(Beginning of RECORDS TO USE)

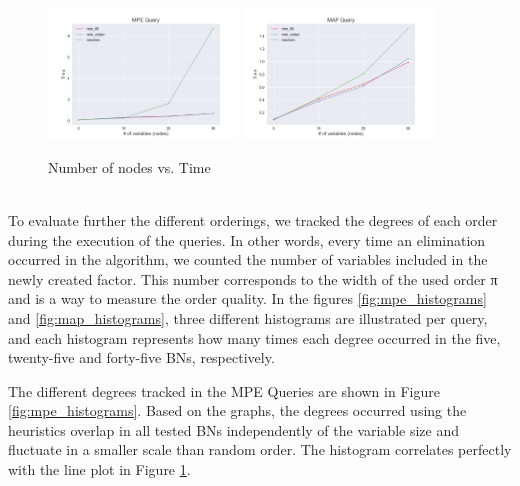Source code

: \intextsep
\begin{figure}[H]
    \centering
    \includegraphics[width=0.45\textwidth]{Assets/mpe_query.png}
    \includegraphics[width=0.45\textwidth]{Assets/map_query.png}
    \caption{Number of nodes vs. Time}
    \label{fig:time_nodes}
\end{figure}\\



To evaluate further the different orderings,  we tracked the degrees of each order during the execution of the queries. In other words, every time an elimination occurred in the algorithm, we counted the number of variables included in the newly created factor. This number corresponds to the width of the used order π and is a way to measure the order quality. In the figures \ref{fig:mpe_histograms} and \ref{fig:map_histograms}, three different histograms are illustrated per query, and each histogram represents how many times each degree occurred in the five, twenty-five and forty-five BNs, respectively.

The different degrees tracked in the MPE Queries are shown in Figure \ref{fig:mpe_histograms}. Based on the graphs, the degrees occurred using the heuristics overlap in all tested BNs independently of the variable size and fluctuate in a smaller scale than random order. The histogram correlates perfectly with the line plot in Figure \ref{fig:time_nodes}.

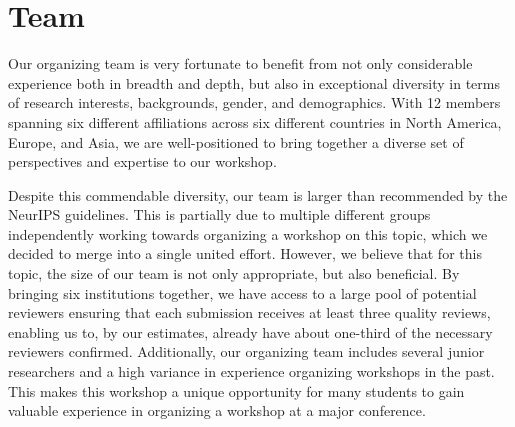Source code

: \documentclass{article}
\begin{document}



\section{Team}

Our organizing team is very fortunate to benefit from not only considerable experience both in breadth and depth, but also in exceptional diversity in terms of research interests, backgrounds, gender, and demographics. With 12 members spanning six different affiliations across six different countries in North America, Europe, and Asia, we are well-positioned to bring together a diverse set of perspectives and expertise to our workshop.

Despite this commendable diversity, our team is larger than recommended by the NeurIPS guidelines. This is partially due to multiple different groups independently working towards organizing a workshop on this topic, which we decided to merge into a single united effort.
However, we believe that for this topic, the size of our team is not only appropriate, but also beneficial. 
By bringing six institutions together, we have access to a large pool of potential reviewers ensuring that each submission receives at least three quality reviews, enabling us to, by our estimates, already have about one-third of the necessary reviewers confirmed.
Additionally, our organizing team includes several junior researchers and a high variance in experience organizing workshops in the past. This makes this workshop a unique opportunity for many students to gain valuable experience in organizing a workshop at a major conference.

\end{document}
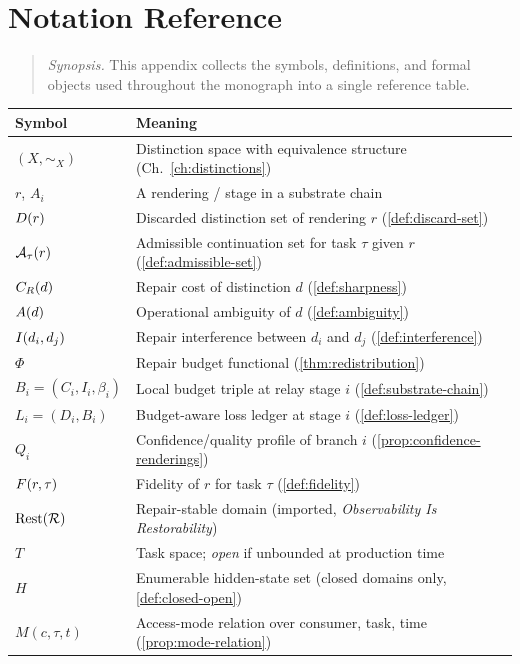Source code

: \chapter{Notation Reference}
\label{app:notation}

\begin{quotation}
\noindent\textit{Synopsis.} This appendix collects the symbols,
definitions, and formal objects used throughout the monograph into a
single reference table.
\end{quotation}


\begin{center}
\begin{tabular}{ll}
\toprule
Symbol & Meaning \\
\midrule
$(X,\sim_X)$ & Distinction space with equivalence structure (Ch.~\ref{ch:distinctions}) \\
$r$, $A_i$ & A rendering / stage in a substrate chain \\
$\discard{r}$ & Discarded distinction set of rendering $r$ (\cref{def:discard-set}) \\
$\admis{\tau}{r}$ & Admissible continuation set for task $\tau$ given $r$ (\cref{def:admissible-set}) \\
$\repcost{d}$ & Repair cost of distinction $d$ (\cref{def:sharpness}) \\
$\amb{d}$ & Operational ambiguity of $d$ (\cref{def:ambiguity}) \\
$\interf{d_i}{d_j}$ & Repair interference between $d_i$ and $d_j$ (\cref{def:interference}) \\
$\Phi$ & Repair budget functional (\cref{thm:redistribution}) \\
$B_i = (C_i, I_i, \beta_i)$ & Local budget triple at relay stage $i$ (\cref{def:substrate-chain}) \\
$L_i = (D_i, B_i)$ & Budget-aware loss ledger at stage $i$ (\cref{def:loss-ledger}) \\
$Q_i$ & Confidence/quality profile of branch $i$ (\cref{prop:confidence-renderings}) \\
$\fidelity{r}{\tau}$ & Fidelity of $r$ for task $\tau$ (\cref{def:fidelity}) \\
$\restdomain$ & Repair-stable domain (imported, \emph{Observability Is Restorability}) \\
$T$ & Task space; \emph{open} if unbounded at production time \\
$H$ & Enumerable hidden-state set (closed domains only, \cref{def:closed-open}) \\
$M(c,\tau,t)$ & Access-mode relation over consumer, task, time (\cref{prop:mode-relation}) \\

\end{tabular}
\end{center}
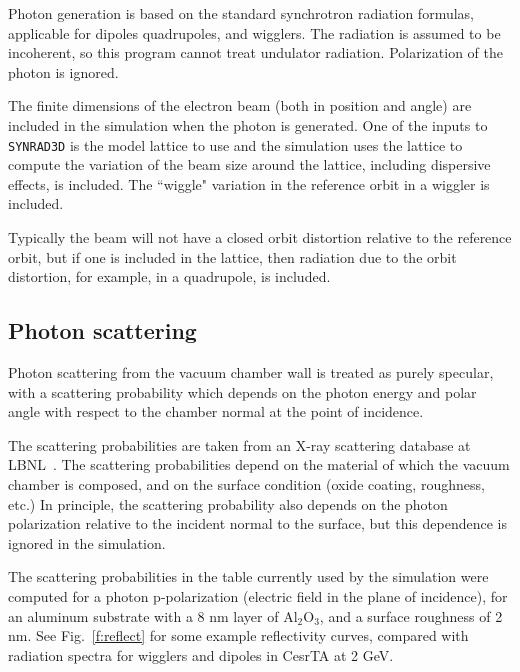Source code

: \documentclass[11pt]{article}
\newcommand{\srthree}{\texttt{SYNRAD3D}\xspace}
\begin{document}
Photon generation is based on the standard synchrotron radiation
formulas, applicable for dipoles quadrupoles, and wigglers. The
radiation is assumed to be incoherent, so this program cannot treat
undulator radiation. Polarization of the photon is ignored.

The finite dimensions of the electron beam (both in position and
angle) are included in the simulation when the photon is
generated. One of the inputs to \srthree is the model lattice
to use and the simulation uses the lattice to compute the
variation of the beam size around the lattice, including dispersive
effects, is included. The ``wiggle" variation in the reference orbit
in a wiggler is included.

Typically the beam will not have a closed orbit distortion relative to
the reference orbit, but if one is included in the lattice, then
radiation due to the orbit distortion, for example, in a quadrupole,
is included.  

\subsection{Photon scattering} 

Photon scattering from the vacuum chamber wall is treated as purely
specular, with a scattering probability which depends on the photon
energy and polar angle with respect to the chamber normal at the point
of incidence.

The scattering probabilities are taken from an X-ray scattering
database at LBNL~\cite{b.henke}. The scattering probabilities depend on
the material of which the vacuum chamber is composed, and on the
surface condition (oxide coating, roughness, etc.) In principle, the
scattering probability also depends on the photon polarization
relative to the incident normal to the surface, but this dependence is
ignored in the simulation.

The scattering probabilities in the table currently used by the
simulation were computed for a photon p-polarization (electric field
in the plane of incidence), for an aluminum substrate with a 8 nm
layer of Al$_2$O$_3$, and a surface roughness of 2 nm. See
Fig.~\ref{f:reflect} for some example reflectivity curves, compared with
radiation spectra for wigglers and dipoles in CesrTA at 2 GeV.
\end{document}

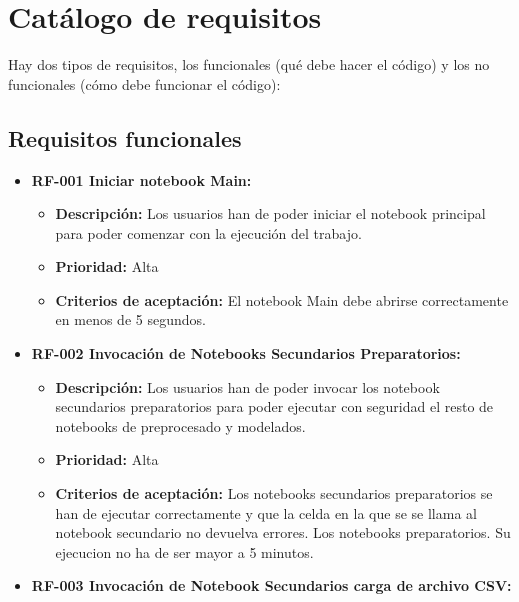 \section{Catálogo de requisitos}

Hay dos tipos de requisitos, los funcionales (qué debe hacer el código) y los no funcionales (cómo debe funcionar el código): 

\subsection{Requisitos funcionales}

\begin{itemize}
\tightlist
\item
  \textbf{RF-001 Iniciar notebook Main:}
 
  \begin{itemize}
  \tightlist
  \item
   \textbf{Descripción:} Los usuarios han de poder iniciar el notebook principal para poder comenzar con la ejecución del trabajo.
  \item
   \textbf{Prioridad:} Alta
  \item
   \textbf{Criterios de aceptación:} El notebook Main debe abrirse correctamente en menos de 5 segundos. 
  \end{itemize}


\item
  \textbf{RF-002 Invocación de Notebooks Secundarios Preparatorios:}
  
  \begin{itemize}
  \tightlist
  \item
    \textbf{Descripción:} Los usuarios han de poder invocar los notebook secundarios preparatorios para poder ejecutar con seguridad el resto de notebooks de preprocesado y modelados.
  \item
   \textbf{Prioridad:} Alta
  \item
   \textbf{Criterios de aceptación:} Los notebooks secundarios preparatorios se han de ejecutar correctamente y que la celda en la que se se llama al notebook secundario no devuelva errores. Los notebooks preparatorios. Su ejecucion no ha de ser mayor a 5 minutos.
  \end{itemize}
 
  
\item
  \textbf{RF-003 Invocación de Notebook Secundarios carga de archivo CSV:}


\end{itemize}
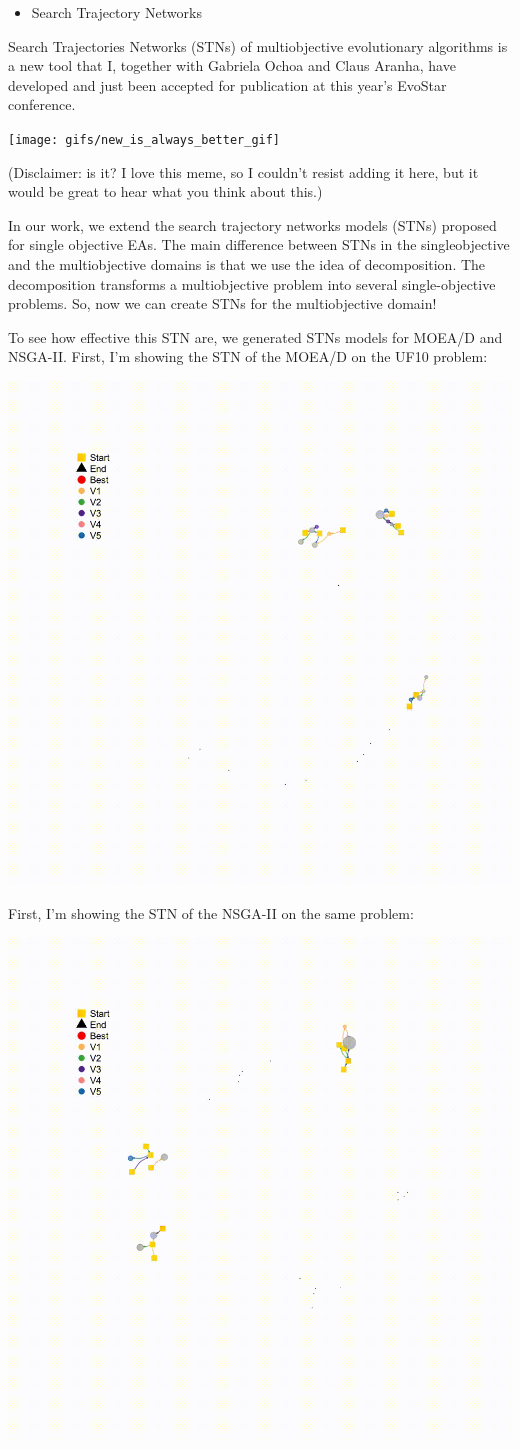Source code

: \documentclass[
]{article}
\providecommand{\tightlist}{%
  \setlength{\itemsep}{0pt}\setlength{\parskip}{0pt}}
\begin{document}
\begin{itemize}
\tightlist
\item
  Search Trajectory Networks
\end{itemize}

Search Trajectories Networks (STNs) of multiobjective evolutionary
algorithms is a new tool that I, together with Gabriela Ochoa and Claus
Aranha, have developed and just been accepted for publication at this
year's EvoStar conference.

\begin{center}\texttt{[image: gifs/new\_is\_always\_better\_gif]} \end{center}

(Disclaimer: is it? I love this meme, so I couldn't resist adding it
here, but it would be great to hear what you think about this.)

In our work, we extend the search trajectory networks models (STNs)
proposed for single objective EAs. The main difference between STNs in
the singleobjective and the multiobjective domains is that we use the
idea of decomposition. The decomposition transforms a multiobjective
problem into several single-objective problems. So, now we can create
STNs for the multiobjective domain!

To see how effective this STN are, we generated STNs models for MOEA/D
and NSGA-II. First, I'm showing the STN of the MOEA/D on the UF10
problem:

\begin{center}\includegraphics[width=0.5\linewidth]{gifs/moead_uf10} \end{center}

First, I'm showing the STN of the NSGA-II on the same problem:

\begin{center}\includegraphics[width=0.5\linewidth]{gifs/nsga2_uf10} \end{center}
\end{document}
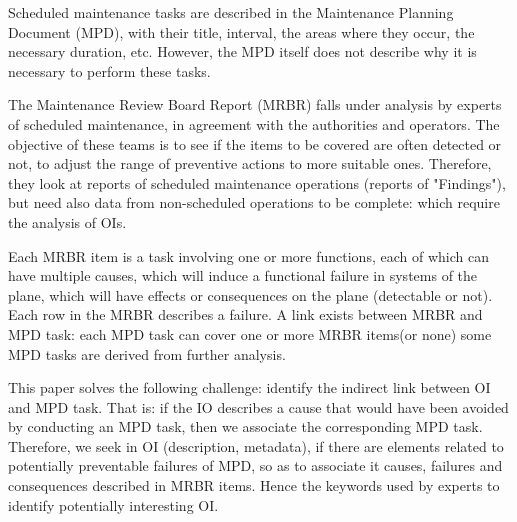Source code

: \documentclass[a4paper,english,submission]{rnti}  %
\begin{document}
Scheduled maintenance tasks are described in the Maintenance Planning Document (MPD), with their title, interval, the areas where they occur, the necessary duration, etc. However, the MPD itself does not describe why it is necessary to perform these tasks.


The Maintenance Review Board Report (MRBR) falls under analysis by experts of scheduled maintenance, in agreement with the authorities and operators. The objective of these teams is to see if the items to be covered are often detected or not, to adjust the range of preventive actions to more suitable ones. Therefore, they look at reports of scheduled maintenance operations (reports of "Findings"), but need also data from non-scheduled operations to be complete: which require the analysis of OIs.

Each MRBR item is a task involving one or more functions, each of which can have multiple causes, which will induce a functional failure in systems of the plane, which will have effects or consequences on the plane (detectable or not). Each row in the MRBR describes a failure. A link exists between MRBR and MPD task: each MPD task can cover one or more MRBR items(or none) some MPD tasks are derived from further analysis. 


This paper solves the following challenge: identify the indirect link between OI and MPD task. That is: if the IO describes a cause that would have been avoided by conducting an MPD task, then we associate the corresponding MPD task. Therefore, we seek in OI (description, metadata), if there are elements related to potentially preventable failures of MPD, so as to associate it causes, failures and consequences described in MRBR items. Hence the keywords used by experts to identify potentially interesting OI.
\end{document}
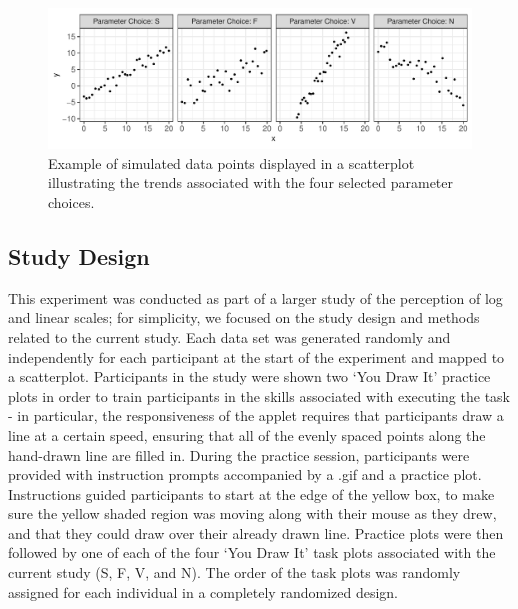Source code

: \documentclass[12pt]{article}
\begin{document}
\begin{figure}[tbp]

{\centering \includegraphics[width=1\linewidth,]{Eye-Fitting-Straight-Lines-in-the-Modern-Era_files/figure-latex/eyefitting-simplot-1} 

}

\caption{Example of simulated data points displayed in a scatterplot illustrating the trends associated with the four selected parameter choices.}\label{fig:eyefitting-simplot}
\end{figure}

\hypertarget{study-design}{%
\subsection{Study Design}\label{study-design}}

This experiment was conducted as part of a larger study of the
perception of log and linear scales; for simplicity, we focused on the
study design and methods related to the current study. Each data set was
generated randomly and independently for each participant at the start
of the experiment and mapped to a scatterplot. Participants in the study
were shown two `You Draw It' practice plots in order to train
participants in the skills associated with executing the task - in
particular, the responsiveness of the applet requires that participants
draw a line at a certain speed, ensuring that all of the evenly spaced
points along the hand-drawn line are filled in. During the practice
session, participants were provided with instruction prompts accompanied
by a .gif and a practice plot. Instructions guided participants to start
at the edge of the yellow box, to make sure the yellow shaded region was
moving along with their mouse as they drew, and that they could draw
over their already drawn line. Practice plots were then followed by one
of each of the four `You Draw It' task plots associated with the current
study (S, F, V, and N). The order of the task plots was randomly
assigned for each individual in a completely randomized design.
\end{document}
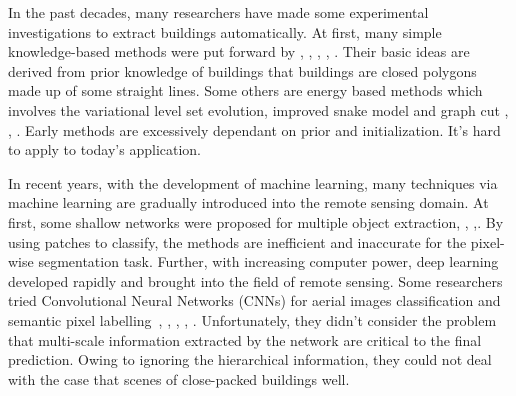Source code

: In the past decades, many researchers have made some experimental investigations to extract buildings automatically. 
At first, many simple knowledge-based methods were put forward by \cite{IEEEexample:huertas1988detecting}, \cite{IEEEexample:noronha2001detection}, \cite{IEEEexample:nosrati2009novel}, \cite{IEEEexample:izadi2012three}, \cite{IEEEexample:wang2015efficient}. 
Their basic ideas are derived from prior knowledge of buildings that buildings are closed polygons made up of some straight lines. 
Some others are energy based methods which involves the variational level set evolution, improved snake model and graph cut \cite{IEEEexample:cote2013automatic}, \cite{IEEEexample:peng2005improved}, \cite{IEEEexample:sirmacek2009urban}. Early methods are excessively dependant on prior and initialization. It's hard to apply to today's application.


In recent years, with the development of machine learning, many techniques via machine learning are gradually introduced into the remote sensing domain.
At first, some shallow networks were proposed for multiple object extraction\cite{IEEEexample:mnih2013machine}, \cite{IEEEexample:saito2016multiple}, \cite{IEEEexample:alshehhi2017simultaneous},\cite{IEEEexample:zhao2017contextually}. By using patches to classify, the methods are inefficient and inaccurate for the pixel-wise segmentation task.
Further, with increasing computer power, deep learning developed rapidly and brought into the field of remote sensing. Some researchers tried Convolutional Neural Networks (CNNs) for aerial images classification and semantic pixel labelling~\cite{IEEEexample:paisitkriangkrai2015effective}, \cite{IEEEexample:liu2017dense}, \cite{IEEEexample:audebert2017deep}, \cite{IEEEexample:kampffmeyer2017urban}, \cite{IEEEexample:he2017multi}. Unfortunately, they didn't consider the problem that multi-scale information extracted by the network are critical to the final prediction. Owing to ignoring the hierarchical information, they could not deal with the case that scenes of close-packed buildings well.



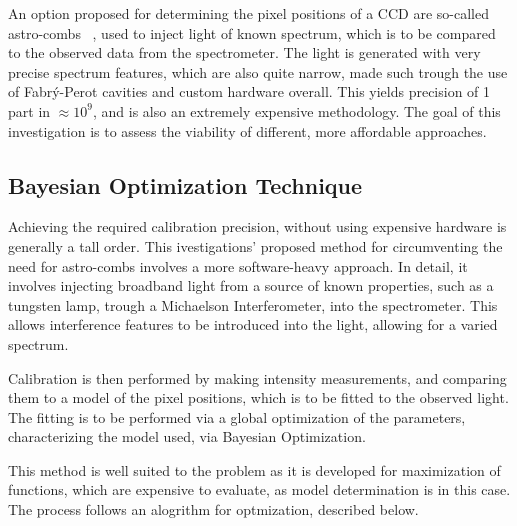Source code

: \documentclass[12pt]{article}
\begin{document}
        An option proposed for determining the pixel positions of a CCD are 
        so-called astro-combs ~\cite{Li_2008}, used to inject light of known spectrum,
        which is to be compared to the observed data from the spectrometer. The light is generated
        with very precise spectrum features, which are also quite narrow, made such trough the use of Fabrý-Perot 
        cavities and custom hardware overall. This yields precision of 1 part in $\approx 10^9$, and is 
        also an extremely expensive methodology. The goal of this investigation is to assess the 
        viability of different, more affordable approaches.

    \subsubsection*{}
    \subsection{Bayesian Optimization Technique}
        Achieving the required calibration precision, without using 
        expensive hardware is generally a tall order. This ivestigations' proposed method 
        for circumventing the need for astro-combs involves a more software-heavy 
        approach. In detail, it involves injecting broadband light from a source of known properties,
        such as a tungsten lamp, trough a Michaelson Interferometer, into the
        spectrometer. This allows interference features to be introduced into
        the light, allowing for a varied spectrum. 

        Calibration is then performed by making intensity measurements,
        and comparing them to a model of the pixel positions, which is to be fitted to the observed light.
        The fitting is to be performed via a global optimization of the parameters, characterizing the model
        used, via Bayesian Optimization.

        This method is well suited to the problem as it is developed for maximization of functions, which
        are expensive to evaluate, as model determination is in this case. The process follows an alogrithm 
        for optmization, described below.
\end{document}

(End of RECORDS TO USE)

**WHAT IS REQUIRED:** Print the lines of the entries, exactly, from the one containing "Achieving the required" down to the final line, and leave out all the others.

**ANSWER TO THIS PROBLEM:**
        Achieving the required calibration precision, without using 
        expensive hardware is generally a tall order. This ivestigations' proposed method 
        for circumventing the need for astro-combs involves a more software-heavy 
        approach. In detail, it involves injecting broadband light from a source of known properties,
        such as a tungsten lamp, trough a Michaelson Interferometer, into the
        spectrometer. This allows interference features to be introduced into
        the light, allowing for a varied spectrum. 

        Calibration is then performed by making intensity measurements,
        and comparing them to a model of the pixel positions, which is to be fitted to the observed light.
        The fitting is to be performed via a global optimization of the parameters, characterizing the model
        used, via Bayesian Optimization.

        This method is well suited to the problem as it is developed for maximization of functions, which
        are expensive to evaluate, as model determination is in this case. The process follows an alogrithm 
        for optmization, described below.
\end{document}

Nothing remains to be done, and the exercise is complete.